第23話 逃亡者

◇◆◇


 北方の赤竜山脈と東方にあるカラト山脈に囲まれた広大なオルレバン大森林。

 別名原初の大森林とも呼ばれており、その巨大樹の森は有史以来人の手が入ることを頑なに拒み続け、その中心部に至った人間はいないと言われている。


 西方の嵐の海からの湿った偏西風が東方のカラト山脈で遮られ、それによってもたらせた豊富な雨量が、長い歳月を掛けてこの広大なオルレバン大森林を形作った。

 それ故にオルレバン大森林には、カラト山脈を源とする幾筋もの川が流れていた。


 オルレバン大森林を流れる名もない川の岸辺に、5人の大人と1人の子供が焚火を囲んでいた。


 「御師様が指定されたこの待ち合わせの地で、待つこと5日目が暮れてしまったな・・・」


 顔中モジャモジャの赤髭で覆われた大男がそう言って、太い薪を斧で割って焚火に焚べた。バトルアクスが手斧に見える。


 「御師様がここで待てと仰ったんだ。あと幾日でも待たねばならんさ。

 なーに御師様の事だ、きっと上手くバウドを天空桟道に誘い込んで追い詰めているさ。

 それよりも、なんだディーン、もう待つことに飽きてしまったのかい?

 なら、この賽で相手しようか?ん?」


 焚火の火を見ながら短剣の手入れをしていた人目を惹く大きな鉤鼻の小男が、嬉しそうにローブの懐から賽を取り出して言った。


 「ふん、ロイタール。このコソ泥め!誰がお前さんなんかのイカサマ賽で勝負などするものか!」


 ディーンと呼ばれた赤髭の大男は、鼻を鳴らして鉤鼻の小男をにらんだ。


 「確かに、止めるのが分別というものである。ディーン殿。

 貴殿は既に、世の金貨を収集すると言うアルナルソンの民の原初の欲求に従ったロイタール殿に、十二分に貢献しておられる。」


 古めかしい言い回しで鉤鼻の小男を揶揄ったのは、青銅の胸当てを身に付けた栗色の髪の偉丈夫だった。

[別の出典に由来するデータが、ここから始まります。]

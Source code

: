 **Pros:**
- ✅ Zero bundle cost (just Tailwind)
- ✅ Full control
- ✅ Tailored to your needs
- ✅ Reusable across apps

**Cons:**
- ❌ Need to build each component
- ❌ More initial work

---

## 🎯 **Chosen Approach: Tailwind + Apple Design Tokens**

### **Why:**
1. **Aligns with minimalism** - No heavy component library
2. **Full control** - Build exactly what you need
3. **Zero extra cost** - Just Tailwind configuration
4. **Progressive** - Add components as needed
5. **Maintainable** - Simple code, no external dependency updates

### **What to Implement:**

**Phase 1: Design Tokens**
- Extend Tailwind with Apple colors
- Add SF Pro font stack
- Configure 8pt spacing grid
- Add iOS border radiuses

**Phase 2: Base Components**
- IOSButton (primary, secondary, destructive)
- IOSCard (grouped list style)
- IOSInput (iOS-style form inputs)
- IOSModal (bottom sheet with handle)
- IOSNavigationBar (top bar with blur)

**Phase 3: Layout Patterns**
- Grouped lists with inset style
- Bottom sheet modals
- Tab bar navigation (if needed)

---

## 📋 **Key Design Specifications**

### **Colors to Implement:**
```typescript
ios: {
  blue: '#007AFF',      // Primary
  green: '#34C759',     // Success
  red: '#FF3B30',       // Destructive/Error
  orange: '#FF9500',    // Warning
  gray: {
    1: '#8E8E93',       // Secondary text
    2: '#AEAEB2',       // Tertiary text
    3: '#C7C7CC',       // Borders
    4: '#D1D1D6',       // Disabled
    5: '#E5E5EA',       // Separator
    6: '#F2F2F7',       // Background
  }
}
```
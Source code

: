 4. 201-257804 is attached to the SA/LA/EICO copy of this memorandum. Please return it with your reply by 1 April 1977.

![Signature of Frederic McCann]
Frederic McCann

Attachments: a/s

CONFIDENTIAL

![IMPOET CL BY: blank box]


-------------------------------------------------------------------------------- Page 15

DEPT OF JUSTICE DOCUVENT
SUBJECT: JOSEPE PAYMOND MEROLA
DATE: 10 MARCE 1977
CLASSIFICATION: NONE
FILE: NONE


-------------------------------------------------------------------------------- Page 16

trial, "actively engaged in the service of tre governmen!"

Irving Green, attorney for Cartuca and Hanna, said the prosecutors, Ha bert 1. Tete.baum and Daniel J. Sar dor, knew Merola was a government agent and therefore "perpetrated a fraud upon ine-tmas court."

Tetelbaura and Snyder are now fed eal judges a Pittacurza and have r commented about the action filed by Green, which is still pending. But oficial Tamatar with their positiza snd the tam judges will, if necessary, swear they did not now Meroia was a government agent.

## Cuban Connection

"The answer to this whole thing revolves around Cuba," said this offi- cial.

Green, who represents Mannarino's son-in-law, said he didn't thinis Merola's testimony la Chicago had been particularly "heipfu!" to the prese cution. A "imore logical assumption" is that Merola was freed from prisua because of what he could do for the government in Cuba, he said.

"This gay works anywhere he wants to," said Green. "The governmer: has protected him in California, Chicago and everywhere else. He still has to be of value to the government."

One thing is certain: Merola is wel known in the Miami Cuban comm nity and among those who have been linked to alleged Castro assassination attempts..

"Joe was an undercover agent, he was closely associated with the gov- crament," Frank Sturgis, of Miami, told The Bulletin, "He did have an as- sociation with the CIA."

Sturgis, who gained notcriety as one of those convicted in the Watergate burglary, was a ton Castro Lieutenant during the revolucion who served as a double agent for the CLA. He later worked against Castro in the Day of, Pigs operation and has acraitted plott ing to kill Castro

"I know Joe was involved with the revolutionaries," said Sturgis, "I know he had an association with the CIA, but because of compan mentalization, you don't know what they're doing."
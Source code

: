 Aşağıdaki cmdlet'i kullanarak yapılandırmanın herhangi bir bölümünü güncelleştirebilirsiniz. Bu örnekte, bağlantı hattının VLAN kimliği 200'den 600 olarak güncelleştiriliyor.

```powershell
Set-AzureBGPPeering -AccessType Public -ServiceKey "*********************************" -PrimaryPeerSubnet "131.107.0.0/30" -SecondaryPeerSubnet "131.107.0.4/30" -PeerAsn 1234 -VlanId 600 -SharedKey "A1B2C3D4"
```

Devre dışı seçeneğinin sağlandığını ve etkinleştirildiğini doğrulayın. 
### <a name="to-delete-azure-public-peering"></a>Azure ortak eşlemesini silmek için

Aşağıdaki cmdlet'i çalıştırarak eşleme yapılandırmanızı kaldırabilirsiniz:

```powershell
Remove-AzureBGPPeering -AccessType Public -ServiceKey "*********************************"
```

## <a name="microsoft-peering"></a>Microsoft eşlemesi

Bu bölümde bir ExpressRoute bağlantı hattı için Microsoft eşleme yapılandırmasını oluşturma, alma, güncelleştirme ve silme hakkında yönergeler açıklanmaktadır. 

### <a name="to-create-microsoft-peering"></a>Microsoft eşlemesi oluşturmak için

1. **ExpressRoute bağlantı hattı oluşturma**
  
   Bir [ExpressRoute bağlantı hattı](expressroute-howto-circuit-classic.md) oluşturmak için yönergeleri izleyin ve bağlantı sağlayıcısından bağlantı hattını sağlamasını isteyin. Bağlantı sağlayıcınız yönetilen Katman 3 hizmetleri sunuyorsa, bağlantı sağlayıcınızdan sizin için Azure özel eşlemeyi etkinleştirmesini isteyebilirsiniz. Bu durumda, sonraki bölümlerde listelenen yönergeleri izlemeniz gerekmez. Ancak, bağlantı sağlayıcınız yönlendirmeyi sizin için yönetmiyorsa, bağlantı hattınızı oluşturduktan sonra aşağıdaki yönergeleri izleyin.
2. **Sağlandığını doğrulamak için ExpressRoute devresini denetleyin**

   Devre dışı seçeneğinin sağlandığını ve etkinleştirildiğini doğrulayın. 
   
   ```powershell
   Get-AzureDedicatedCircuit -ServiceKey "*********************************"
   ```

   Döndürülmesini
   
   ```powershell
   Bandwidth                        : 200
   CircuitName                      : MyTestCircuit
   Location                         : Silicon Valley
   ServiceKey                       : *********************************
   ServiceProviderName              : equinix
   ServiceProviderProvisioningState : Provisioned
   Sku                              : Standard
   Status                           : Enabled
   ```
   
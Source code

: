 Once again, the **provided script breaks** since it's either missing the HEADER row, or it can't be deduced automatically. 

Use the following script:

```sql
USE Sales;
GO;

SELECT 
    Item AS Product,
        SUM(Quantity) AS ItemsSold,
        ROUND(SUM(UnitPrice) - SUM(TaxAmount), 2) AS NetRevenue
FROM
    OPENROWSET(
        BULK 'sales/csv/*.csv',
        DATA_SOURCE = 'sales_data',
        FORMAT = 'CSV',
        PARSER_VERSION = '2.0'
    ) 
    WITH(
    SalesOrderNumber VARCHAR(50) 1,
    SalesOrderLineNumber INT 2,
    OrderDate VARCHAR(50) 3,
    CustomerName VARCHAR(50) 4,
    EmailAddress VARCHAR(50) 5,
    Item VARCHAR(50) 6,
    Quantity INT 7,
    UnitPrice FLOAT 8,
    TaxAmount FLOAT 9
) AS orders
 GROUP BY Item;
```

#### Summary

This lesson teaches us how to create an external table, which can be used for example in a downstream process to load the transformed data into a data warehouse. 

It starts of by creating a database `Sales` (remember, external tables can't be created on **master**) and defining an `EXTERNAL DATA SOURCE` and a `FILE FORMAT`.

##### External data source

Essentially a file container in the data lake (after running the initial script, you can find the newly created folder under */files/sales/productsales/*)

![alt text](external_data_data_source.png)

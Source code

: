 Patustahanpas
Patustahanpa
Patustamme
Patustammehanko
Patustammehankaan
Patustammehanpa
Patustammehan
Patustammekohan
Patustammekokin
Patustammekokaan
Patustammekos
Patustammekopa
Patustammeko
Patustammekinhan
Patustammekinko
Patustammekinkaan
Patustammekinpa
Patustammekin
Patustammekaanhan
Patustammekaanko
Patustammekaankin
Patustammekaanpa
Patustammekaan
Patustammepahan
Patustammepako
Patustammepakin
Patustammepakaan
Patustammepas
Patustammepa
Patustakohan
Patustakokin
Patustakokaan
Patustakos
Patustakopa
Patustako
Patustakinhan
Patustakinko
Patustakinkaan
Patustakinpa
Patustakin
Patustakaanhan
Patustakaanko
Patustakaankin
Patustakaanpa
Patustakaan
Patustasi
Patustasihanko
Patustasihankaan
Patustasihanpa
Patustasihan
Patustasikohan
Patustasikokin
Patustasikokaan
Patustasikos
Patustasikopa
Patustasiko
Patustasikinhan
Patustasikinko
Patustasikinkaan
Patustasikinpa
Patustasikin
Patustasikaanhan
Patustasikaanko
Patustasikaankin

 「全部だ、ワルレン。世の中の金貨全部だ。我らアルナルソンの民が求めて止まない物はな。」


 鉤鼻の小男は、ニヤリと笑って栗色の髪の偉丈夫にそう言った。


 「どうぞご随意に。」


 栗色の髪のワルレンはそう言って肩をすくめた。


 「ロイタール達アルナルソン人が集めた金貨をディーン達シンクヴェトリル人が強奪し、ワルレン達ザンベルダン人がシンクヴェトリル人をブン殴る。

 そしてまたアルナルソン人がザンベルダン人から金貨を巻き上げる。


 一体君達は何百年同じ事を繰り返してるんだい?


 元を辿れば皆同じ民族だろうに・・・」


 ハーブティーの入った木製のマグカップを手に持ったエルフの男が、いかにも納得できないと言うように頭を振りながら呟いた。


 「ノルダートのエルドリンクよ。それが西方3公国の民のお気に入りの娯楽なのだから、他所の民がとやかく言う事では無いわ。たとえそれが何百年と続く愚かで野蛮な娯楽であったとしてもね。」


 そう言ってエルフの男を嗜めたのは、美しく艶やかな黒髪を腰まで伸ばした絶世の美貌の女性だった。

 その美貌の女性は、短い銀髪の子供を膝枕していた。


 「深淵なる叡智を求めるベル・フィンウェルにとって、我らの愚行はその様に目に映るやもしれませぬが、当の我らにとっては古き血のなせる技。

 まあ、伝統的民族的習慣みたいなものなのですよ。マイレディー。」


 ロイタールはおどけてベル・フィンウェルに頭を下げた。


 「ロイタール。あなたのその軽薄な仮面が擬態である事は分かっております。ですが、その軽薄な擬態のせいで、いつか手痛いしっぺ返しがあなたに訪れる事になるでしょう。」


 ベル・フィンウェルは真剣な眼差しを鉤鼻の小男に向けてそう警告した。


 「レディー、わた・・・」


 その時河岸の巨木の幹に括り付けた小さな鈴か鳴った。


 ベル・フィンウェルはその麗美な額に指を当てて集中し、突然森の一角を指差した。


 「こちらの方向から、12・3の敵意ある何かが接近して来ます。」


 焚火の周りにいた男達は黙って腰の剣を引き抜き、小男のロイタールは素早く焚火に川砂をかけて火を消した。


 「イース起きなさい。イース。敵です!」


 ベル・フィンウェルはそう言って膝枕していた子供を揺り起こした。